Повинуясь ее сигналу, он неслышными шагами приблизился к ней.
— Я только что размышляла о баронессе фон Клауснер. Она становится самой популярной фигурой в Гонконге.
— Так всегда происходит с женщиной, которую многие считают красивой, — улыбнулся Лу Фань. — Когда эта милая девушка приехала в Кантон и собиралась посетить императорского наместника, от желающих увидеть ее мужчин не было отбоя. А потом, когда всем стало ясно, что она наложница, их настроение сразу изменилось.
— Неужели ты всерьез полагаешь, — засмеялась Молинда, — что Эрика фон Клауснер может оказаться чьей-то наложницей?
Лицо дворецкого стало каменным.
— В Срединном Царстве, если женщина носит одежду, которая не скрывает очертаний ее тела, и при этом открыто заигрывает с мужчинами, ее считают либо проституткой, либо наложницей.
— Да и на Западе это именно так, или я очень сильно ошибаюсь, — сказала Молинда. — Я не совсем понимаю баронессу. Нет, я ничего против нее не имею, пойми меня правильно. Как раз наоборот, ее порекомендовал мне Джонатан, а его мнению я доверяю беспрекословно. К тому же с момента своего появления она была во всех отношениях очень мила со мной.
— Очевидно, у нее были на то причины, — осторожно проговорил Лу Фань. — Ведь ты оказала ей много услуг. Ты нашла ей жилище; ты ввела ее в общество, представив разным влиятельным людям. Она многим тебе обязана.
Молинда пожала плечами.
— Если и так, то это совсем небольшое одолжение. Мне хотелось узнать, какого ты о ней мнения, и теперь я вижу, что ты не слишком жалуешь эту даму.
— Слышала ли Молинда одну сказку об огромном коршуне из провинции Хэнань?
Она покачала головой.
— Давным-давно, когда Срединное Царство было еще совсем молодым, жил-был в провинции Хэнань один человек, который имел четырех прекрасных дочерей.
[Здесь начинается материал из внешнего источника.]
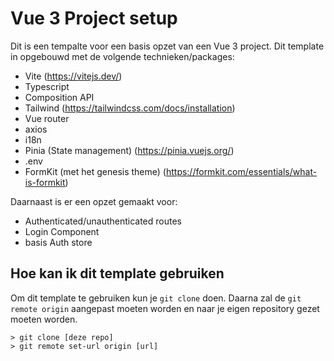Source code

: # Vue 3 Project setup

Dit is een tempalte voor een basis opzet van een Vue 3 project. Dit template in opgebouwd met de volgende technieken/packages:
- Vite (https://vitejs.dev/)
- Typescript
- Composition API
- Tailwind (https://tailwindcss.com/docs/installation)
- Vue router
- axios
- i18n
- Pinia (State management) (https://pinia.vuejs.org/)
- .env
- FormKit (met het genesis theme) (https://formkit.com/essentials/what-is-formkit)

Daarnaast is er een opzet gemaakt voor:
- Authenticated/unauthenticated routes
- Login Component
- basis Auth store

## Hoe kan ik dit template gebruiken
Om dit template te gebruiken kun je `git clone` doen. Daarna zal de `git remote origin` aangepast moeten worden en naar je eigen repository gezet moeten worden.

```
> git clone [deze repo]
> git remote set-url origin [url]
```
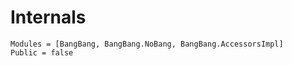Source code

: # Internals

```@autodocs
Modules = [BangBang, BangBang.NoBang, BangBang.AccessorsImpl]
Public = false
```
Человек этот был беден, но его дочери были настоящим сокровищем. Он знал, что какой-нибудь богач заплатит за любую из них много золота, чтобы взять в жены или наложницы. Всю свою жизнь он ждал, что наступит день, когда он разбогатеет на своих дочерях. Но так случилось, что в ту пору в Хэнане жил огромный коршун, который был больше самого большого дома в городе, больше даже самой большой пагоды, в которой люди молились своим богам. Коршун жил в одной пещере высоко в горах и вылетал оттуда только ночью, потому что знал, что люди, увидев, как он велик, страшно перепугаются. Коршун был очень одинок, но однажды, пролетая над городом, он увидел четырех дочерей того человека и сразу влюбился в них. Начиная со следующей ночи, он четыре раза подряд прилетал в город, хватал одну из девушек и улетал с ней в горы. Отец понял, что дочерей его кто-то похищает, и поднял на ноги весь город. Люди из города прочесали все леса и поля вокруг, но никто из них не додумался подняться в горы и поискать в пещере. Поэтому никто так и не раскрыл тайны коршуна, девушки остались у него в плену, и он прожил счастливо с ними до самой смерти.